The executor of the 2021 Will made an Application to the Court to validate the 2023 Will under section 21.1 of the Succession Law Reform Act[2], which allows a Judge to approve an improperly executed testamentary document if satisfied that it reflects the final intentions of the Deceased. Upon analysis of the evidence, Justice Sanfilippo identified two obstacles to validating the 2023 will.
First, because the will was still in draft form and never printed, it qualifies as an “electronic document,” subject to the Electronic Commerce Act.[3] Although this Act does allow for the recognition of certain electronic documents and signatures, s. 31 explicitly disqualifies testamentary documents. In short, electronic wills are presently not valid in Ontario.
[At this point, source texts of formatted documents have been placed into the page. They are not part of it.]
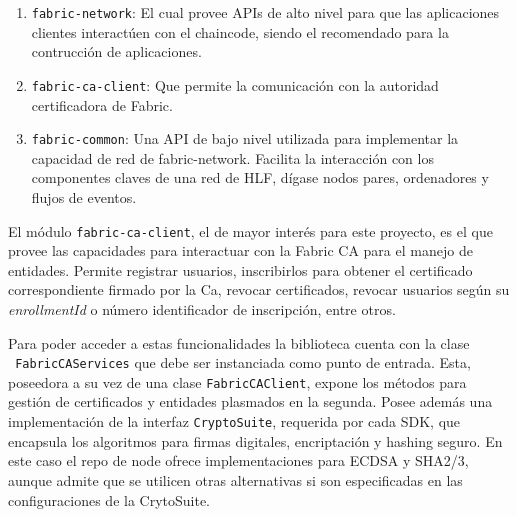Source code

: \begin{enumerate}
	\item \texttt{fabric-network}: El cual provee APIs de alto nivel para que las aplicaciones clientes interact\'uen con el chaincode, siendo el recomendado para la contrucci\'on de aplicaciones.
	
	\item \texttt{fabric-ca-client}: Que permite la comunicaci\'on con la autoridad certificadora de Fabric.
	
	\item \texttt{fabric-common}: Una API de bajo nivel utilizada para implementar la capacidad de red de fabric-network. Facilita la interacci\'on con los componentes claves de una red de HLF, d\'igase nodos pares, ordenadores y flujos de eventos.
\end{enumerate}


El m\'odulo \texttt{fabric-ca-client}, el de mayor inter\'es para este proyecto, es el que provee las capacidades para interactuar con la Fabric CA para el manejo de entidades.  Permite registrar usuarios, inscribirlos para obtener el certificado correspondiente firmado por la Ca,  revocar certificados, revocar usuarios seg\'un su \emph{enrollmentId} o n\'umero identificador de inscripci\'on, entre otros.

Para poder acceder a estas funcionalidades la biblioteca cuenta con la clase 
\\
\texttt{ FabricCAServices} que debe ser instanciada como punto de entrada. Esta, poseedora a su vez de una clase \texttt{FabricCAClient}, expone los m\'etodos para gesti\'on de certificados y entidades plasmados en la segunda. Posee adem\'as una implementaci\'on de la interfaz \texttt{CryptoSuite}, requerida por cada SDK, que encapsula los algoritmos para firmas digitales, encriptaci\'on y hashing seguro. En este caso el repo de node ofrece implementaciones para ECDSA y SHA2/3, aunque admite que se utilicen otras alternativas si son especificadas en las configuraciones de la CrytoSuite.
Second, His Honour concluded that because the lawyer had been previously communicating with the Deceased through his niece, there was insufficient evidence that the Deceased had reviewed and approved the final draft will. Thus, the Court ruled that it would not exercise its power to validate the 2023 Will. Perhaps this is a cautionary tale about not waiting too long to finalize your will and to be more direct in communicating with your lawyer when doing so.